TASK GOAL — The lines to copy are those with "existing" in them. Pull each one from the entries below.

SUPPLIED INFORMATION —

........

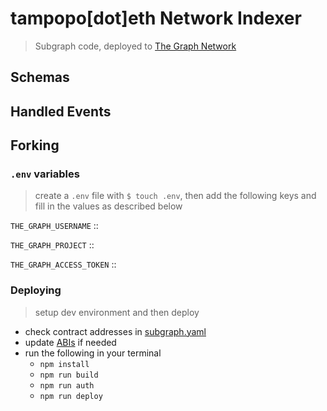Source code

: # tampopo[dot]eth Network Indexer
> Subgraph code, deployed to [The Graph Network]()

## Schemas

## Handled Events

## Forking

### `.env` variables
> create a `.env` file with `$ touch .env`, then add the following keys and fill in the values as described below

`THE_GRAPH_USERNAME` :: 

`THE_GRAPH_PROJECT` :: 

`THE_GRAPH_ACCESS_TOKEN` :: 

### Deploying
> setup dev environment and then deploy

- check contract addresses in [subgraph.yaml](subgraph.yaml)
- update [ABIs](abis) if needed
- run the following in your terminal
  - `npm install`
  - `npm run build`
  - `npm run auth`
  - `npm run deploy`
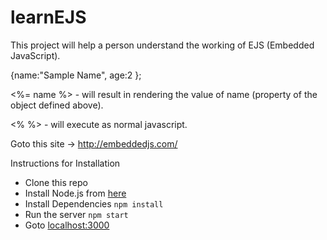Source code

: # learnEJS
This project will help a person understand the working of EJS (Embedded JavaScript).

  {name:"Sample Name", age:2  };
  
  <%= name %> - will result in rendering the value of name (property of the object defined above).
  
  <% %> - will execute as normal javascript.
  
  Goto this site -> http://embeddedjs.com/
  
  Instructions for Installation
  
  *  Clone this repo
  *  Install Node.js from [here](https://nodejs.org/en/download/)
  *  Install Dependencies  `npm install`
  *  Run the server        `npm start`
  *  Goto                  [localhost:3000](http://localhost:3000)
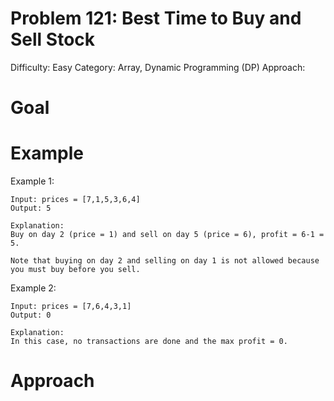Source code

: # Problem 121: Best Time to Buy and Sell Stock
Difficulty: Easy
Category: Array, Dynamic Programming (DP)
Approach:

# Goal


# Example
Example 1:

    Input: prices = [7,1,5,3,6,4]
    Output: 5

    Explanation: 
    Buy on day 2 (price = 1) and sell on day 5 (price = 6), profit = 6-1 = 5.

    Note that buying on day 2 and selling on day 1 is not allowed because you must buy before you sell.

Example 2:

    Input: prices = [7,6,4,3,1]
    Output: 0

    Explanation: 
    In this case, no transactions are done and the max profit = 0.

# Approach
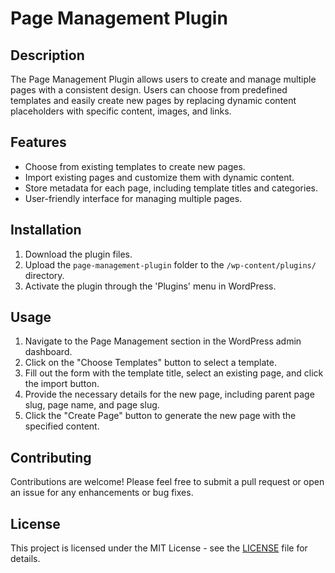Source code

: # Page Management Plugin

## Description
The Page Management Plugin allows users to create and manage multiple pages with a consistent design. Users can choose from predefined templates and easily create new pages by replacing dynamic content placeholders with specific content, images, and links.

## Features
- Choose from existing templates to create new pages.
- Import existing pages and customize them with dynamic content.
- Store metadata for each page, including template titles and categories.
- User-friendly interface for managing multiple pages.

## Installation
1. Download the plugin files.
2. Upload the `page-management-plugin` folder to the `/wp-content/plugins/` directory.
3. Activate the plugin through the 'Plugins' menu in WordPress.

## Usage
1. Navigate to the Page Management section in the WordPress admin dashboard.
2. Click on the "Choose Templates" button to select a template.
3. Fill out the form with the template title, select an existing page, and click the import button.
4. Provide the necessary details for the new page, including parent page slug, page name, and page slug.
5. Click the "Create Page" button to generate the new page with the specified content.

## Contributing
Contributions are welcome! Please feel free to submit a pull request or open an issue for any enhancements or bug fixes.

## License
This project is licensed under the MIT License - see the [LICENSE](LICENSE) file for details.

........

RESULT OF THIS TASK —
- Choose from existing templates to create new pages.
- Import existing pages and customize them with dynamic content.
3. Fill out the form with the template title, select an existing page, and click the import button.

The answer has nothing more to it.